For the eighth consecutive year, Bob and I made the trip to our favorite vacation destination: the Toronto International Film Festival. No fancy interviews or press conferences this time, just a bunch of movies, most of them coming to the fest without U.S. distribution. And of course, every screening we could make in the rightly beloved Midnight Madness series.
Below, a quick and dirty rundown on each, including the one I didn’t finish.
The Artist: Bits of Singin’ in the Rain, A Star is Born and the true-life story of Garbo and Gilbert go into this beautiful black-and-white retro comedy shot on Hollywood backlots. It’ll silently charm the pants off arthouse audiences come Oscar season. Bonus: It’s got the second great dog performance of 2011, following Arthur in Beginners. (The Weinstein Co. is rolling this out at the end of the year.)
Oslo, August 31st: Joachim Trier’s follow-up to his stunning debut Reprise offers an original view of drug addiction and the life of a city, but may be too dark & Norwegian to make it to U.S. theaters.
God Bless America: Bob Goldthwait’s Taxi Driver for the age of schadenfreude-riddled reality TV, with Bill Murray’s brother Joel (Mad Men) as his DeNiro and Tara Lynn Barr as Murray’s all-too-willing teen accomplice. By no means subtle, but it’s hilarious and cathartic. (Magnet just acquired the film for the U.S.)
Into the Abyss: The culture of violence & death in a Texas town looks especially fucked up thru Werner Herzog’s eyes in this doc about a triple homicide over a red Camaro. Disturb-o-rama. (Sundance Selects has this one.)
Free Men: A fresh take on WWII with its story of Muslim involvement in the French resistance, a handsome but too familiar way of telling it. But I do like leading man Tahar Rahim (A Prophet). (Acquired by Film Movement for U.S. distribution.)
Monsters Club: It’s sort of like The Monster At the End of This Book of Japanese terrorist dramas, but not as memorable. There’s some beautiful cinematography, though, and odd and creepy sound techniques at work.
You’re Next: A home invasion horror tale good enough to make you forget how bad Strangers was. Or resent it even more. (There’s a bidding war going on for this one.)

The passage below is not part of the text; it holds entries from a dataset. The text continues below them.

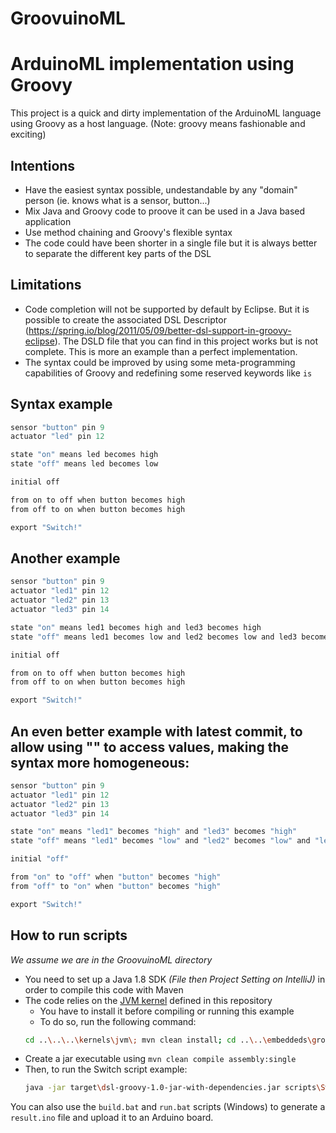# GroovuinoML 
# ArduinoML implementation using Groovy

This project is a quick and dirty implementation of the ArduinoML language using Groovy as a host language.
(Note: groovy means fashionable and exciting)

## Intentions

  * Have the easiest syntax possible, undestandable by any "domain" person (ie. knows what is a sensor, button...)
  * Mix Java and Groovy code to proove it can be used in a Java based application
  * Use method chaining and Groovy's flexible syntax
  * The code could have been shorter in a single file but it is always better to separate the different key parts of the DSL

## Limitations

  * Code completion will not be supported by default by Eclipse. But it is possible to create the associated DSL Descriptor (https://spring.io/blog/2011/05/09/better-dsl-support-in-groovy-eclipse). The DSLD file that you can find in this project works but is not complete. This is more an example than a perfect implementation.
  * The syntax could be improved by using some meta-programming capabilities of Groovy and redefining some reserved keywords like 
  `is`

## Syntax example

```Groovy
sensor "button" pin 9
actuator "led" pin 12

state "on" means led becomes high
state "off" means led becomes low

initial off

from on to off when button becomes high
from off to on when button becomes high

export "Switch!"
```

## Another example
```Groovy
sensor "button" pin 9
actuator "led1" pin 12
actuator "led2" pin 13
actuator "led3" pin 14

state "on" means led1 becomes high and led3 becomes high
state "off" means led1 becomes low and led2 becomes low and led3 becomes low

initial off

from on to off when button becomes high
from off to on when button becomes high

export "Switch!"
```

## An even better example with latest commit, to allow using "" to access values, making the syntax more homogeneous:
```Groovy
sensor "button" pin 9
actuator "led1" pin 12
actuator "led2" pin 13
actuator "led3" pin 14

state "on" means "led1" becomes "high" and "led3" becomes "high"
state "off" means "led1" becomes "low" and "led2" becomes "low" and "led3" becomes "low"

initial "off"

from "on" to "off" when "button" becomes "high"
from "off" to "on" when "button" becomes "high"

export "Switch!"
```

## How to run scripts

  *We assume we are in the GroovuinoML directory*

  * You need to set up a Java 1.8 SDK *(File then Project Setting on IntelliJ)* in order to compile this code with Maven
  * The code relies on the [JVM kernel](https://github.com/mosser/ArduinoML-kernel/tree/master/kernels/jvm) defined in this repository
    * You have to install it before compiling or running this example
    * To do so, run the following command:
    ```bash
    cd ..\..\..\kernels\jvm\; mvn clean install; cd ..\..\embeddeds\groovy\GroovuinoML\
    ```
  * Create a jar executable using `mvn clean compile assembly:single`
  * Then, to run the Switch script example:
    ```bash
    java -jar target\dsl-groovy-1.0-jar-with-dependencies.jar scripts\Switch.groovy
    ```

  You can also use the `build.bat` and `run.bat` scripts (Windows) to generate a `result.ino` file and upload it to an Arduino board.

Pariah: Dee Ree’s feature debut has a touch of first-time-filmmaker-itis, but a few great performances too, especially star Adepero Oduye as a teen afraid to come out to her parents. Kim Wayans as her mom, not so much. (Coming out at the end of the year from Focus)
Hick: Sexually charged coming-of-ager is badly disjointed and totally wastes Chloe Moretz, as well as a hefty music licensing budget (there’s at least three Stones songs in there). It made me feel skeevy & stabby. Note to tween actresses: Not every role like this is going to yield the rewards of Jodie Foster’s work in Taxi Driver, or even Brooke Shields’ turn in Pretty Baby.
Extraterrestrial: A fun little movie about an alien invasion. But not really. No aliens were involved in the making of this film, just a handful of silly, self-absorbed Madrilenos. Director’s Nacho Vigalondo’s goofy intro washed away the bad taste of Hick. Asked by an audience member why he doesn’t appear in this film as in Timecrimes, he said he got a lot of heat for that in his home country. “They called me the Spanish Shyamalan.”
Livid: From the makers of Inside, an extreme French tribute to the horror of Hammer and Argento, with great visuals and stupid characters. Might work better if it all made a bit more sense.
Rampart: Director Oren Moverman and co-writer James Ellroy craft an iIll-defined story and characters around Woody Harrelson, the film’s white-hot core, a bad cop who’s completely fascinating.
Twixt: As Bob said, Francis Ford Coppola’s gothic horror tale resembles an interactive CD-ROM. There’s a similar lack of commitment to narrative clarity (Coppola’s threatening to tour with the film and alter it on the fly with an iPad), and the characters are about as deep. But it’s still cheesy fun, particularly the contribution of star Val Kilmer, who occasionally seems to share in the audience’s confusion. Ben Chaplin’s also very good as Edgar Allen Poe, though it feels like he walked in from another, more straight-faced movie.
Memories of Idaho: James Franco’s edit of unused footage from Gus Van Sant’s My Own Private Idaho, shown as part of TIFF’s Future Projections program in the lobby of the Lightbox, posthumously hands to River Phoenix the movie he stole while alive. I caught only about 40 minutes of an over-100-minute program, but I liked what I saw. And the random folding chairs, trash and mop and bucket - meant to evoke the atmosphere of an AA meeting - were nice touches.